Czworo szczecińskich artystów, połączonych wspólną pasją i chęcią do tworzenia dobrej muzyki. Zespół The Ears właśnie nagrał swoją pierwszą płytę. Do jej wydania potrzebne jest jednak wsparcie słuchaczy.

Muzycy współpracę rozpoczęli 2 lata temu, przy okazji aranżacji piosenek na potrzebę Przeglądu Piosenki Aktorskiej we Wrocławiu.

- Jako że jestem śpiewającą aktorką, występ na scenie Przeglądu Piosenki Aktorskiej był od zawsze moim marzeniem – opowiada Marta Uszko, wokalistka The Ears – Żeby móc tam jechać, potrzebowałam być dobrze przygotowana, dlatego poprosiłam Tomka Licaka i Maćka Wróbla o pomoc w aranżacji wybranych przeze mnie utworów. Szybko okazało się, że dogadujemy się fantastycznie. W czerwcu, 2 lata temu, zagraliśmy koncert otwierający Łąkę Kany. Tuż przed koncertem dołączył do nas Michał Starkiewicz – i tak to się zaczęło.

Dobra atmosfera to podstawa

Jak podkreśla wokalistka, największą siłą zespołu jest pozytywna energia i silna nić artystycznego porozumienia.

- Cenię sobie współpracę z chłopakami za pozytywną energię, koleżeńskość, otwarte nastawienie do życia i innych ludzi – wymienia – Dzięki temu bardzo dobrze się rozumiemy,
a relacja między nami przechodzi przez scenę do widowni, która czuje, że mamy super energię i mówi nam o tym – to dla mnie znak, że to, co robimy wspólnie jest sensowne, dobre.

Owocem współpracy tak zgranej ekipy jest płyta, która powstała także dzięki pomocy kilku osób z zewnątrz.

- Teksty zostały napisane przez żonę Tomka, Kaję Cykalewicz i naszego znajomego z Teatru Współczesnego, Macieja Litkowskiego – mówi artystka – W kwietniu zarejestrowaliśmy materiał w studiu w Lubrzy. Bardzo pomógł nam w tym Miłosz Wośko, nasz producent, który zauważył nas już podczas pierwszego koncertu na Łące Kany.

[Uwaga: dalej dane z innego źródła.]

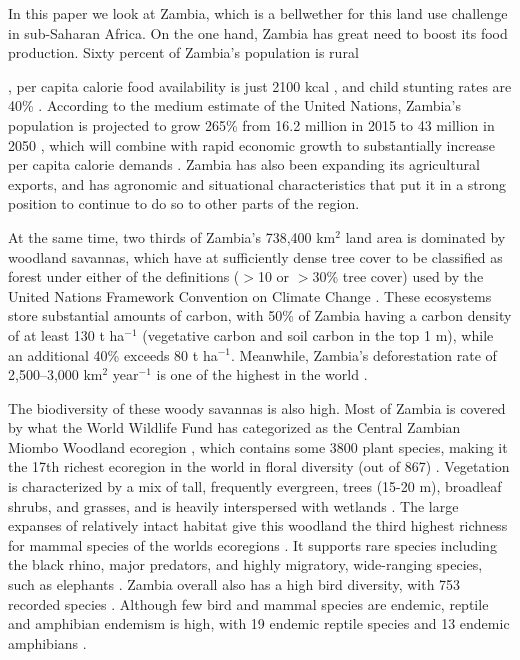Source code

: \documentclass[a4paper]{article}
\begin{document}
In this paper we look at Zambia, which is a bellwether for this land use challenge in sub-Saharan Africa. On the one hand, Zambia has great need to boost its food production. Sixty percent of Zambia's population is rural {\citep{the_world_bank_world_2016}, per capita calorie food availability is just 2100 kcal \citep{fao_faostat_2016}, and child stunting rates are 40\% \citep{haddad_global_2015}.  According to the medium estimate of the United Nations, Zambia's population is projected to grow 265\% from 16.2 million in 2015 to 43 million in 2050 \citep{united_nations_world_2015}, which will combine with rapid economic growth \citep[$>$6\%,][]{the_world_bank_world_2016} to substantially increase per capita calorie demands \citep{tilman_global_2011}. Zambia has also been expanding its agricultural exports, and has agronomic and situational characteristics that put it in a strong position to continue to do so to other parts of the region. 
 
At the same time, two thirds of Zambia's 738,400 km$^2$ land area is dominated by woodland savannas, which have at sufficiently dense tree cover to be classified as forest under either of the definitions ($>$10 or $>$30\% tree cover) used by the United Nations Framework Convention on Climate Change \citep{sexton_conservation_2015}.  These ecosystems store substantial amounts of carbon, with 50\% of Zambia having a carbon density of at least 130 t ha$^{-1}$ (vegetative carbon and soil carbon in the top 1 m), while an additional 40\% exceeds 80 t ha$^{-1}$. Meanwhile, Zambia's deforestation rate of 2,500--3,000 km$^2$ year$^{-1}$ is one of the highest in the world \citep{vinya_preliminary_2011}.
 
The biodiversity of these woody savannas is also high. Most of Zambia is covered by what the World Wildlife Fund has categorized as the Central Zambian Miombo Woodland ecoregion \citep{olson_terrestrial_2001,hogan_central_2004}, which contains some 3800 plant species, making it the 17th richest ecoregion in the world in floral diversity (out of 867) \citep{kier_global_2005}. Vegetation is characterized by a mix of tall, frequently evergreen, trees (15-20 m), broadleaf shrubs, and grasses, and is heavily interspersed with wetlands \citep{hogan_central_2004}.  The large expanses of relatively intact habitat give this woodland the third highest richness for mammal species of the worlds ecoregions  \citep{olson_terrestrial_2001,fund_ecoregions_2011, estes_zambezian_????}.  It supports rare species including the  black rhino,  major predators, and highly migratory, wide-ranging species, such as elephants \citep{hogan_central_2004}.  Zambia overall also has a high bird diversity, with 753 recorded species \citep{dowsett_birds_2008}. Although few bird and mammal species are endemic, reptile and amphibian endemism is high, with 19 endemic reptile species and 13 endemic amphibians \citep{fund_ecoregions_2011}.  
 
}
\end{document}
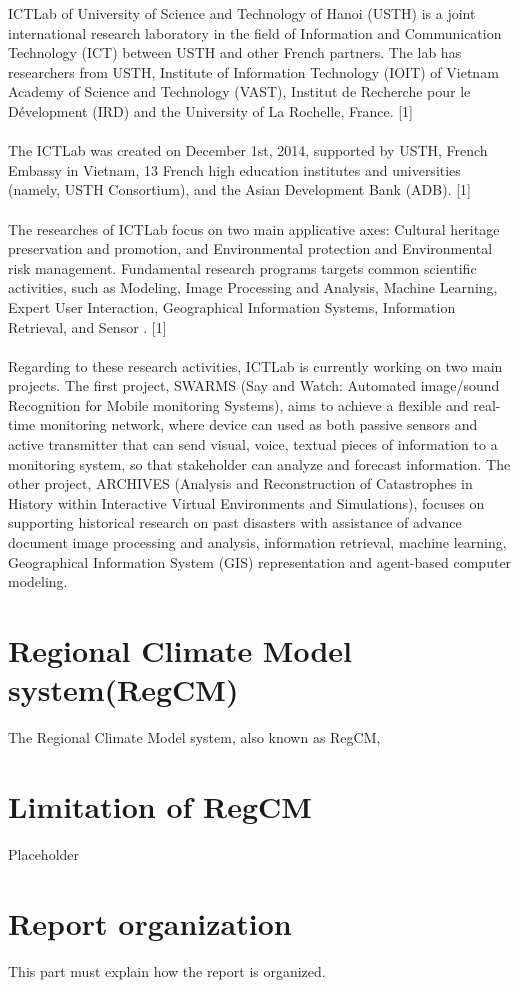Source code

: ICTLab of University of Science and Technology of Hanoi (USTH) is a joint international research laboratory in the field of Information and Communication Technology (ICT) between USTH and other French partners. The lab has researchers from USTH, Institute of Information Technology (IOIT) of Vietnam Academy of Science and Technology (VAST), Institut de Recherche pour le Dévelopment (IRD) and the University of La Rochelle, France. [1] \\
~\\
The ICTLab was created on December 1st, 2014, supported by USTH, French Embassy in Vietnam, 13 French high education institutes and universities (namely, USTH Consortium), and the Asian Development Bank (ADB). [1] \\
~\\
The researches of ICTLab focus on two main applicative axes: Cultural heritage preservation and promotion, and Environmental protection and Environmental risk management. Fundamental research programs targets common scientific activities, such as Modeling, Image Processing and Analysis, Machine Learning, Expert User Interaction, Geographical Information Systems, Information Retrieval, and Sensor . [1] \\
~\\
Regarding to these research activities, ICTLab is currently working on two main projects. The first project, SWARMS (Say and Watch: Automated image/sound Recognition for Mobile monitoring Systems), aims to achieve a flexible and real-time monitoring network, where device can used as both passive sensors and active transmitter that can send visual, voice, textual pieces of information to a monitoring system, so that stakeholder can analyze and forecast information. The other project, ARCHIVES (Analysis and Reconstruction of Catastrophes in History within Interactive Virtual Environments and Simulations), focuses on supporting historical research on past disasters with assistance of advance document image processing and analysis, information retrieval, machine learning, Geographical Information System (GIS) representation and agent-based computer modeling. \\

\section{Regional Climate Model system(RegCM)}

The Regional Climate Model system, also known as RegCM, 
\section{Limitation of RegCM}

\vspace*{1cm}
Placeholder

\section{Report organization}

This part must explain how the report is organized.
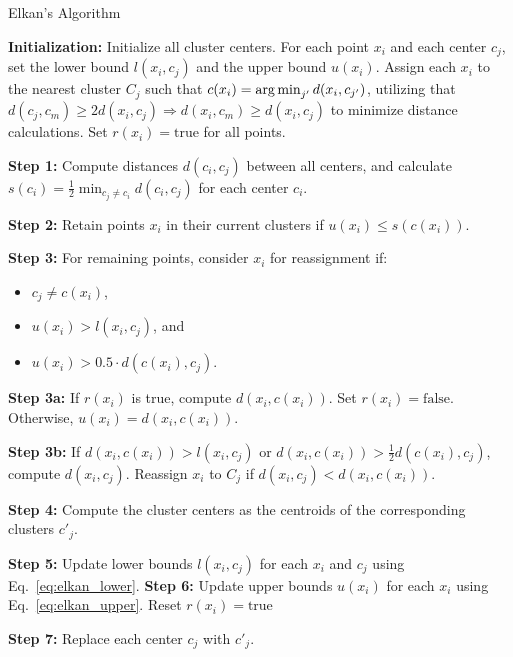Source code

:\begin{algorithm}[h]
	\caption{Elkan's Algorithm}
	\label{alg:elkan}
	\begin{algorithmic}
		\State \textbf{Initialization:} Initialize all cluster centers. For each point $x_i$ and each center $c_j$, set the lower bound $l(x_i,c_j)$ and the upper bound $u(x_i)$. Assign each $x_i$ to the nearest cluster $C_j$ such that $c(x_i) = \operatorname*{arg\,min}_{j'} d(x_i, c_{j'})$, utilizing that
		$ d(c_j, c_m) \geq 2d(x_i, c_j) \Rightarrow d(x_i, c_m) \geq d(x_i, c_j) $
		to minimize distance calculations. Set $r(x_i) = \text{true}$ for all points.

		\Repeat
		\State \textbf{Step 1:} Compute distances $d(c_i, c_j)$ between all centers, and calculate $s(c_i) = \frac{1}{2} \min_{c_j \neq c_i} d(c_i, c_j)$ for each center $c_i$.

		\State \textbf{Step 2:} Retain points $x_i$ in their current clusters if $u(x_i) \leq s(c(x_i))$.

		\State \textbf{Step 3:} For remaining points, consider $x_i$ for reassignment if:
		\begin{itemize}[leftmargin=5em,itemindent=\algorithmicindent,itemsep=0pt,parsep=0pt]
			\item $c_j \neq c(x_i)$,
			\item $u(x_i) > l(x_i, c_j)$, and
			\item $u(x_i) > 0.5 \cdot d(c(x_i), c_j)$.
		\end{itemize}

		\State \textbf{Step 3a:} If $r(x_i)$ is true, compute $d(x_i, c(x_i))$. Set $r(x_i) = \text{false}$. Otherwise, $u(x_i) = d(x_i, c(x_i))$.

		\State \textbf{Step 3b:} If $d(x_i, c(x_i)) > l(x_i, c_j)$ or $d(x_i, c(x_i)) > \frac{1}{2}d(c(x_i), c_j)$, compute $d(x_i, c_j)$. Reassign $x_i$ to $C_j$ if $d(x_i, c_j) < d(x_i, c(x_i))$.

		\State \textbf{Step 4:} Compute the cluster centers as the centroids of the corresponding clusters $c'_j$.

		\State \textbf{Step 5:} Update lower bounds $l(x_i, c_j)$ for each $x_i$ and $c_j$ using Eq.~\ref{eq:elkan_lower}.
		\State \textbf{Step 6:} Update upper bounds $u(x_i)$ for each $x_i$ using Eq.~\ref{eq:elkan_upper}. Reset $r(x_i) = \text{true}$

		\State \textbf{Step 7:} Replace each center $c_j$ with $c'_j$.
	\end{algorithmic}
\end{algorithm}

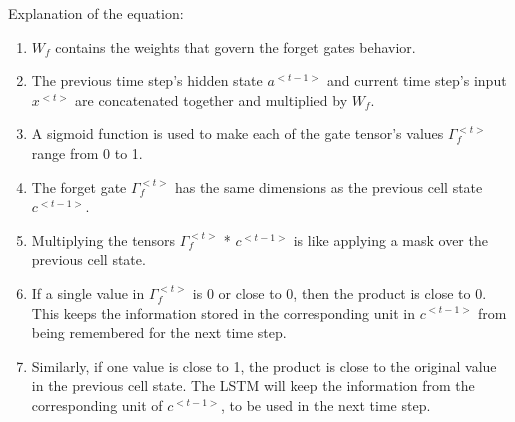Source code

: Explanation of the equation:
\begin{enumerate}
    \item $W_f$ contains the weights that govern the forget gate\textquotesingle s behavior.
    \item The previous time step's hidden state $a^{<t - 1>}$  and current time step's input $x^{<t>}$ are concatenated together and multiplied by $W_f$.
    \item A sigmoid function is used to make each of the gate tensor's values $\Gamma _f ^ {<t>}$ range from 0 to 1.
    \item The forget gate $\Gamma _f ^ {<t>}$
    has the same dimensions as the previous cell state $c^{<t - 1>}$.
    \item Multiplying the tensors $\Gamma _f ^ {<t>}$ * $c^{<t - 1>}$
 is like applying a mask over the previous cell state.
    \item If a single value in $\Gamma _f ^ {<t>}$ is 0 or close to 0, then the product is close to 0. This keeps the information stored in the corresponding unit in $c^{<t - 1>}$ from being remembered for the next time step.
    \item Similarly, if one value is close to 1, the product is close to the original value in the previous cell state. The LSTM will keep the information from the corresponding unit of $c^{<t - 1>}$, to be used in the next time step.
\end{enumerate}

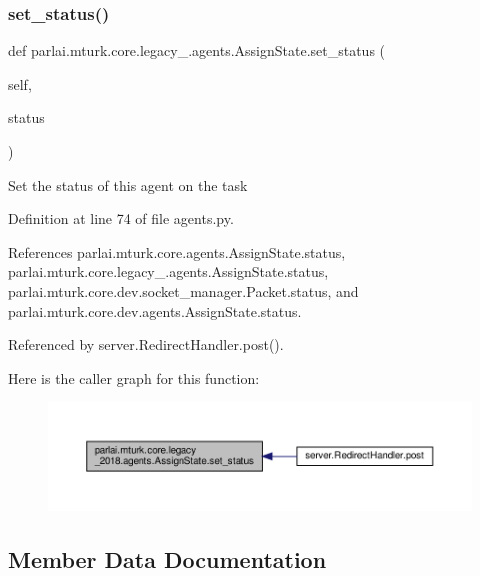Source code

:\subsubsection{\texorpdfstring{set\+\_\+status()}{set\_status()}}
{\footnotesize\ttfamily def parlai.\+mturk.\+core.\+legacy\+\_.\+agents.\+Assign\+State.\+set\+\_\+status (\begin{DoxyParamCaption}\item[{}]{self,  }\item[{}]{status }\end{DoxyParamCaption})}

\begin{DoxyVerb}Set the status of this agent on the task\end{DoxyVerb}
 

Definition at line 74 of file agents.\+py.



References parlai.\+mturk.\+core.\+agents.\+Assign\+State.\+status, parlai.\+mturk.\+core.\+legacy\+\_.\+agents.\+Assign\+State.\+status, parlai.\+mturk.\+core.\+dev.\+socket\+\_\+manager.\+Packet.\+status, and parlai.\+mturk.\+core.\+dev.\+agents.\+Assign\+State.\+status.



Referenced by server.\+Redirect\+Handler.\+post().

Here is the caller graph for this function\+:
\nopagebreak
\begin{figure}[H]
\begin{center}
\leavevmode
\includegraphics[width=350pt]{classparlai_1_1mturk_1_1core_1_1legacy__2018_1_1agents_1_1AssignState_a27ffbfa35ca00b8db0d0062aa476a65c_icgraph}
\end{center}
\end{figure}


\subsection{Member Data Documentation}
\mbox{\label{classparlai_1_1mturk_1_1core_1_1legacy__2018_1_1agents_1_1AssignState_a6b14225b614a29376d4d92ba03069780}} 
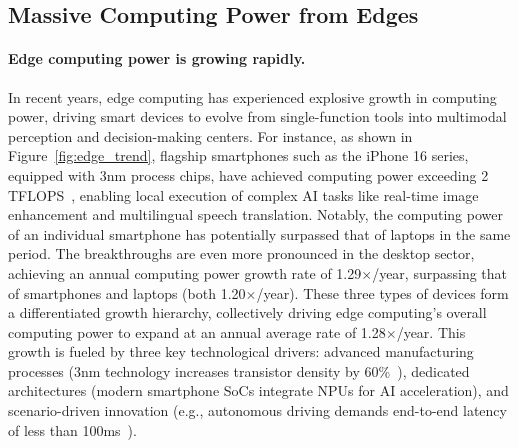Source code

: \subsection{Massive Computing Power from Edges}\label{subsec:edge_compute}



\paragraph{Edge computing power is growing rapidly.}
In recent years, edge computing has experienced explosive growth in computing power, driving smart devices to evolve from single-function tools into multimodal perception and decision-making centers. For instance, as shown in Figure~\ref{fig:edge_trend}, flagship smartphones such as the iPhone 16 series, equipped with 3nm process chips, have achieved computing power exceeding 2 TFLOPS~\cite{apple2024iphone16pro}, enabling local execution of complex AI tasks like real-time image enhancement and multilingual speech translation. 
Notably, the computing power of an individual smartphone has potentially surpassed that of laptops in the same period.
The breakthroughs are even more pronounced in the desktop sector,
achieving an annual computing power growth rate of 1.29$\times$/year, surpassing that of smartphones and laptops (both 1.20$\times$/year). 
These three types of devices form a differentiated growth hierarchy, collectively driving edge computing's overall computing power to expand at an annual average rate of 1.28$\times$/year.
This growth is fueled by three key technological drivers: advanced manufacturing processes (3nm technology increases transistor density by 60\%~\cite{apple2024iphone16pro}), dedicated architectures (modern smartphone SoCs integrate NPUs for AI acceleration), and scenario-driven innovation (e.g., autonomous driving demands end-to-end latency of less than 100ms~\cite{nvidia2023}).
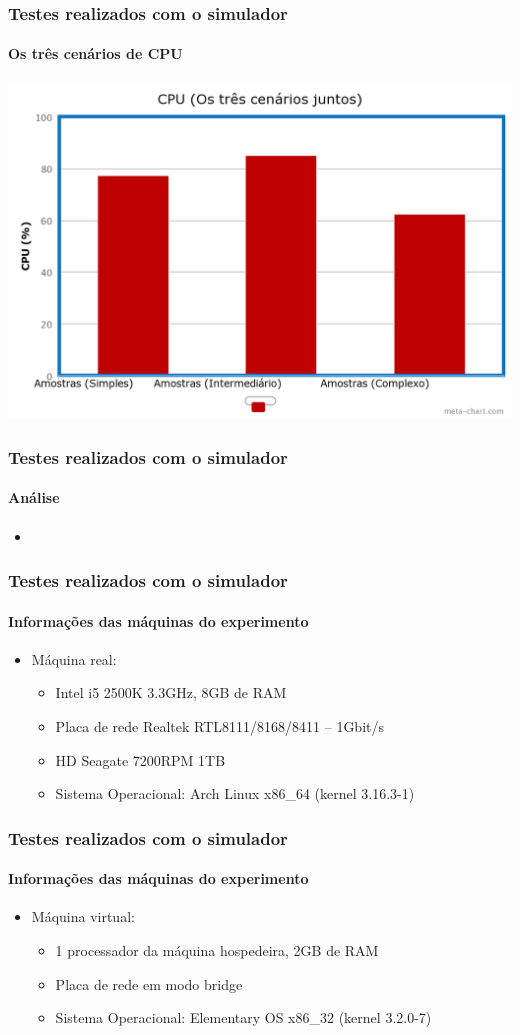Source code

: \documentclass{beamer}
\begin{document}
\begin{frame}
	\frametitle{Testes realizados com o simulador}
	\framesubtitle{Os três cenários de CPU}
	\begin{center}
	\includegraphics[scale=0.18]{chart(7).png}
	\end{center}
\end{frame}

\begin{frame}
	\frametitle{Testes realizados com o simulador}
	\framesubtitle{Análise}
	\begin{itemize}
		\item 
	\end{itemize}
\end{frame}

\begin{frame}
	\frametitle{Testes realizados com o simulador}
	\framesubtitle{Informações das máquinas do experimento}
	\begin{itemize}
		\item Máquina real:
			\begin{itemize}
				\item Intel i5 2500K 3.3GHz, 8GB de RAM
				\item Placa de rede Realtek RTL8111/8168/8411 – 1Gbit/s
				\item HD Seagate 7200RPM 1TB
				\item Sistema Operacional: Arch Linux x86\_64 (kernel 3.16.3-1)
			\end{itemize}
	\end{itemize}
\end{frame}

\begin{frame}
	\frametitle{Testes realizados com o simulador}
	\framesubtitle{Informações das máquinas do experimento}
	\begin{itemize}
		\item Máquina virtual:
			\begin{itemize}
				\item 1 processador da máquina hospedeira, 2GB de RAM
				\item Placa de rede em modo bridge
				\item Sistema Operacional: Elementary OS x86\_32 (kernel 3.2.0-7)
			\end{itemize}
	\end{itemize}
\end{frame}
\end{document}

Potrzebne wsparcie od słuchaczy

Obecnie płyta jest w trakcie miksu i masteringu. Realizacja tego etapu była możliwa dzięki Stypendium Twórczemu, które The Ears otrzymali od Miasta Szczecina. Środki, które zostały zespołowi przyznane, nie wystarczą jednak na wydanie i promocję krążka. Z tego powodu grupa zwróciła się z prośbą o wsparcie ich projektu do internautów.

- Żeby ta płyta mogła fizycznie pojawić się na rynku, uruchomiliśmy zbiórkę w Internecie. Zbieramy głównie na wytłoczenie płyty, zrobienie okładki oraz promocję – opowiada wokalistka – Chcielibyśmy dotrzeć z tym krążkiem do ludzi w całej Polsce, nie tylko w naszym województwie. Kolejnym marzeniem jest granie na festiwalach – ale żeby mogło do tego dojść, musimy najpierw zdobyć rozpoznawalność, co bez odpowiednich środków materialnych będzie naprawdę trudne.